In this, his third piece, Eric Dale, who lived in Eighth Avenue Heaton from 1939, remembers his schooldays:
Primary School
‘I attended Chillingham Road School from 1942 until 1949. My form teacher was Miss Whitehouse who I mainly remember for wearing a long white warehouse coat and slamming the desk lid whenever she needed to get our attention.


Whilst in the mixed gender juniors, I had a distant schoolboy crush on two girls: Mary Hunter and Pat Dent. The latter lived on Rothbury Terrace. I’m sure that at no time had they any idea of my interest, which wasn’t surprising considering that I was too shy to speak to either of them.
Mr Sturdy was the headmaster of the seniors who remarked when sent a note from my father excluding me from the imposition of homework that ‘well, we’ll certainly know who to blame when you flunk the eleven-plus’!
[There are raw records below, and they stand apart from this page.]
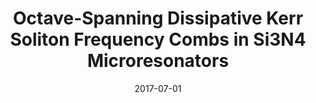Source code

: ---
title: "Octave-Spanning Dissipative Kerr Soliton Frequency Combs in Si3N4 Microresonators"
collection: publications
category: manuscripts
permalink: /publication/2017-07-01-Octave-Spanning-Dissipative-Kerr-Soliton-Frequency-Combs-in-Si3N4-Microresonators
date: 2017-07-01
venue: '<i>Optica</i>'
paperurl: 'https://opg.optica.org/abstract.cfm?URI=optica-4-7-684'
citation: ' Martin Pfeiffer,  Clemens Herkommer,  Junqiu Liu,  Hairun Guo,  Maxim Karpov,  Erwan Lucas,  Michael Zervas,  Tobias Kippenberg, <strong> Octave-Spanning Dissipative Kerr Soliton Frequency Combs in Si3N4 Microresonators.</strong>  <i>Optica</i>, 2017.'
---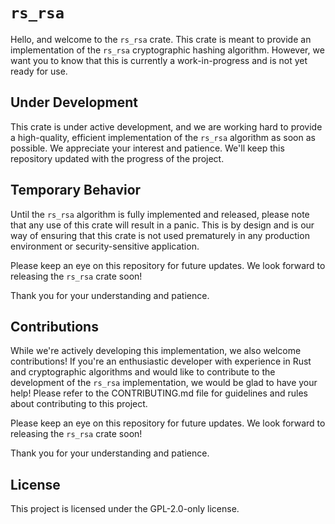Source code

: # `rs_rsa`
Hello, and welcome to the `rs_rsa` crate. This crate is meant to provide an implementation of the `rs_rsa` cryptographic hashing algorithm. However, we want you to know that this is currently a work-in-progress and is not yet ready for use.

## Under Development
This crate is under active development, and we are working hard to provide a high-quality, efficient implementation of the `rs_rsa` algorithm as soon as possible. We appreciate your interest and patience. We'll keep this repository updated with the progress of the project.

## Temporary Behavior
Until the `rs_rsa` algorithm is fully implemented and released, please note that any use of this crate will result in a panic. This is by design and is our way of ensuring that this crate is not used prematurely in any production environment or security-sensitive application.

Please keep an eye on this repository for future updates. We look forward to releasing the `rs_rsa` crate soon!

Thank you for your understanding and patience.

## Contributions
While we're actively developing this implementation, we also welcome contributions! If you're an enthusiastic developer with experience in Rust and cryptographic algorithms and would like to contribute to the development of the `rs_rsa` implementation, we would be glad to have your help! Please refer to the CONTRIBUTING.md file for guidelines and rules about contributing to this project.

Please keep an eye on this repository for future updates. We look forward to releasing the `rs_rsa` crate soon!

Thank you for your understanding and patience.

## License
This project is licensed under the GPL-2.0-only license.
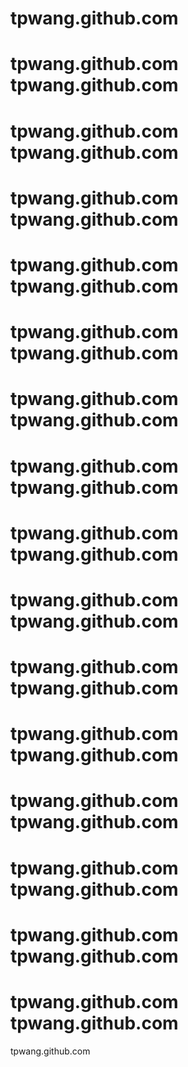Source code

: tpwang.github.com
=================

tpwang.github.com
tpwang.github.com
=================

tpwang.github.com
tpwang.github.com
=================

tpwang.github.com
tpwang.github.com
=================

tpwang.github.com
tpwang.github.com
=================

tpwang.github.com
tpwang.github.com
=================

tpwang.github.com
tpwang.github.com
=================

tpwang.github.com
tpwang.github.com
=================

tpwang.github.com
tpwang.github.com
=================

tpwang.github.com
tpwang.github.com
=================

tpwang.github.com
tpwang.github.com
=================

tpwang.github.com
tpwang.github.com
=================

tpwang.github.com
tpwang.github.com
=================

tpwang.github.com
tpwang.github.com
=================

tpwang.github.com
tpwang.github.com
=================

tpwang.github.com
tpwang.github.com
=================

tpwang.github.com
School-yard games included (for those of us who wore boots protected with metal studs to save shoe leather; and that was most of us) being hauled by a long column of boys around the smooth concrete, sliding at great speed whilst on hunkers. This generated a great many sparks and had the added advantage of warming the feet! In winter we looked forward to snow and ice so that we could create long glassy slides in the yard.
Swaps
Those were the days of door-to-door milk deliveries and each dairy throughout Britain printed their identity and town of origin onto the cardboard lid or top. We used to collect these and carry them around on long strings. Some of the more exotic ones, for example from the south of England became much sought-after and were used as ‘currency‘ or for swaps. A game developed pitching or skimming them in turns against a wall; the opponents top being lost if overlapped. We also played marbles (three-hole-killer) in the school gardens. Very serious this. Highly prized marbles were lost!
The Grammar
In 1949 I began attending Heaton Grammar School in form 1c and stayed at ‘c’ level until the fourth year when I became a ‘d’, not exclusively due to my own lack of application. My form teacher was Mr Whitehead. F R Barnes was headmaster. Teachers I remember from my time there: Clapperton, Hutton, Nicholson, Rowell, Bambrough, Waldron, Walker, Friend, Taylor, Henderson, (Adolf!), Simpson (Satan!), Quickfall, Tansley, Tunnicliffe, John Healey (a brilliant musician who used to play us out at assembly with Mozart). However, his influence wasn’t strong enough to dissuade us from singing the following at the Christmas service:
‘We three kings of Water-logged Spa are selling toffee threepence a bar; matches tenpence, Fags elevenpence, that’s what the prices are. Ohhhhhoooo…….star of wonder…etc.’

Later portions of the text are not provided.